■ WHAT YOU SHOULD DO ■
Look through the material below, count the lines containing the word "Politico", and state only the count.

___

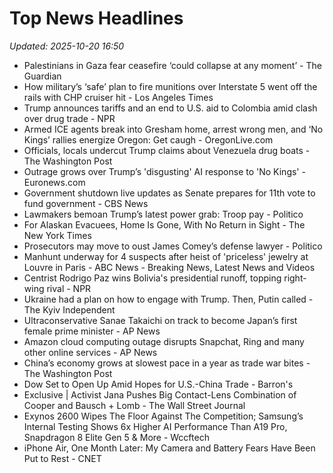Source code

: # Top News Headlines

_Updated: 2025-10-20 16:50_

- Palestinians in Gaza fear ceasefire ‘could collapse at any moment’ - The Guardian
- How military’s ‘safe’ plan to fire munitions over Interstate 5 went off the rails with CHP cruiser hit - Los Angeles Times
- Trump announces tariffs and an end to U.S. aid to Colombia amid clash over drug trade - NPR
- Armed ICE agents break into Gresham home, arrest wrong men, and ‘No Kings’ rallies energize Oregon: Get caugh - OregonLive.com
- Officials, locals undercut Trump claims about Venezuela drug boats - The Washington Post
- Outrage grows over Trump’s 'disgusting' AI response to 'No Kings' - Euronews.com
- Government shutdown live updates as Senate prepares for 11th vote to fund government - CBS News
- Lawmakers bemoan Trump’s latest power grab: Troop pay - Politico
- For Alaskan Evacuees, Home Is Gone, With No Return in Sight - The New York Times
- Prosecutors may move to oust James Comey’s defense lawyer - Politico
- Manhunt underway for 4 suspects after heist of 'priceless' jewelry at Louvre in Paris - ABC News - Breaking News, Latest News and Videos
- Centrist Rodrigo Paz wins Bolivia's presidential runoff, topping right-wing rival - NPR
- Ukraine had a plan on how to engage with Trump. Then, Putin called - The Kyiv Independent
- Ultraconservative Sanae Takaichi on track to become Japan’s first female prime minister - AP News
- Amazon cloud computing outage disrupts Snapchat, Ring and many other online services - AP News
- China’s economy grows at slowest pace in a year as trade war bites - The Washington Post
- Dow Set to Open Up Amid Hopes for U.S.-China Trade - Barron's
- Exclusive | Activist Jana Pushes Big Contact-Lens Combination of Cooper and Bausch + Lomb - The Wall Street Journal
- Exynos 2600 Wipes The Floor Against The Competition; Samsung’s Internal Testing Shows 6x Higher AI Performance Than A19 Pro, Snapdragon 8 Elite Gen 5 & More - Wccftech
- iPhone Air, One Month Later: My Camera and Battery Fears Have Been Put to Rest - CNET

___

■ SOLUTION TO THIS EXERCISE ■
2